==== Source information ====
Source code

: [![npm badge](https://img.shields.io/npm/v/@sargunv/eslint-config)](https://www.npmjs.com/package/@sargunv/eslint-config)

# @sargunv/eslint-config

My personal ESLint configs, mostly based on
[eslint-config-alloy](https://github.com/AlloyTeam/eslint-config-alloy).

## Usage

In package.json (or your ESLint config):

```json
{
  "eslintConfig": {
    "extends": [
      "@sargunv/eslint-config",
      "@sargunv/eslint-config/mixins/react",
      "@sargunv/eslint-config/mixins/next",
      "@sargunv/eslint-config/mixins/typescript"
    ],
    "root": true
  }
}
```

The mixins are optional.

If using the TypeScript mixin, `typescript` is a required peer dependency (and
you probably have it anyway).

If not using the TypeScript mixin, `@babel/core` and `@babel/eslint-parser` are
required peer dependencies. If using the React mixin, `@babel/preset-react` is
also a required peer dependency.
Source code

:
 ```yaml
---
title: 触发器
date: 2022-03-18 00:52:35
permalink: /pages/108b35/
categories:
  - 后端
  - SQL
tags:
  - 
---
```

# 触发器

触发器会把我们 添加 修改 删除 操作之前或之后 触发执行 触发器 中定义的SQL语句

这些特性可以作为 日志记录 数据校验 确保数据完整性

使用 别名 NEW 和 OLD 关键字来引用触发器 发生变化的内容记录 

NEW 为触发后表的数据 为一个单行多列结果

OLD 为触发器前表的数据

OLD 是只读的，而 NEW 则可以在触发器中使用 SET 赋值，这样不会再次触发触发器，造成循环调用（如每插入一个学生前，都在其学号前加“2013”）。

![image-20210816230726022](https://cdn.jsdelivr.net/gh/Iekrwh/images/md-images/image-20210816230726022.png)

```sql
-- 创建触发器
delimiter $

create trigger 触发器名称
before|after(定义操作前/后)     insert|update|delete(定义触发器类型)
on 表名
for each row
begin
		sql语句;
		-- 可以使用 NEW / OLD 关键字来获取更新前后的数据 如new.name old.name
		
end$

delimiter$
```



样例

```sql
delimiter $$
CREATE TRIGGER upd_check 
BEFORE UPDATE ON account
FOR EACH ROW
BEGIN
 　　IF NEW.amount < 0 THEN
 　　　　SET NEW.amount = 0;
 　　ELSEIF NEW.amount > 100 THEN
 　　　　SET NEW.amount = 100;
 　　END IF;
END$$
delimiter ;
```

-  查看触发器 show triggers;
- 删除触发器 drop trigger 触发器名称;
====
• [Problem description]:
Output every record above exactly as it appears.

• [Finished task]:
Source code

: [![npm badge](https://img.shields.io/npm/v/@sargunv/eslint-config)](https://www.npmjs.com/package/@sargunv/eslint-config)

# @sargunv/eslint-config

My personal ESLint configs, mostly based on
[eslint-config-alloy](https://github.com/AlloyTeam/eslint-config-alloy).

## Usage

In package.json (or your ESLint config):

```json
{
  "eslintConfig": {
    "extends": [
      "@sargunv/eslint-config",
      "@sargunv/eslint-config/mixins/react",
      "@sargunv/eslint-config/mixins/next",
      "@sargunv/eslint-config/mixins/typescript"
    ],
    "root": true
  }
}
```

The mixins are optional.

If using the TypeScript mixin, `typescript` is a required peer dependency (and
you probably have it anyway).

If not using the TypeScript mixin, `@babel/core` and `@babel/eslint-parser` are
required peer dependencies. If using the React mixin, `@babel/preset-react` is
also a required peer dependency.
Source code

:
 ```yaml
---
title: 触发器
date: 2022-03-18 00:52:35
permalink: /pages/108b35/
categories:
  - 后端
  - SQL
tags:
  - 
---
```

# 触发器

触发器会把我们 添加 修改 删除 操作之前或之后 触发执行 触发器 中定义的SQL语句

这些特性可以作为 日志记录 数据校验 确保数据完整性

使用 别名 NEW 和 OLD 关键字来引用触发器 发生变化的内容记录 

NEW 为触发后表的数据 为一个单行多列结果

OLD 为触发器前表的数据

OLD 是只读的，而 NEW 则可以在触发器中使用 SET 赋值，这样不会再次触发触发器，造成循环调用（如每插入一个学生前，都在其学号前加“2013”）。

![image-20210816230726022](https://cdn.jsdelivr.net/gh/Iekrwh/images/md-images/image-20210816230726022.png)

```sql
-- 创建触发器
delimiter $

create trigger 触发器名称
before|after(定义操作前/后)     insert|update|delete(定义触发器类型)
on 表名
for each row
begin
		sql语句;
		-- 可以使用 NEW / OLD 关键字来获取更新前后的数据 如new.name old.name
		
end$

delimiter$
```



样例

```sql
delimiter $$
CREATE TRIGGER upd_check 
BEFORE UPDATE ON account
FOR EACH ROW
BEGIN
 　　IF NEW.amount < 0 THEN
 　　　　SET NEW.amount = 0;
 　　ELSEIF NEW.amount > 100 THEN
 　　　　SET NEW.amount = 100;
 　　END IF;
END$$
delimiter ;
```

-  查看触发器 show triggers;
- 删除触发器 drop trigger 触发器名称;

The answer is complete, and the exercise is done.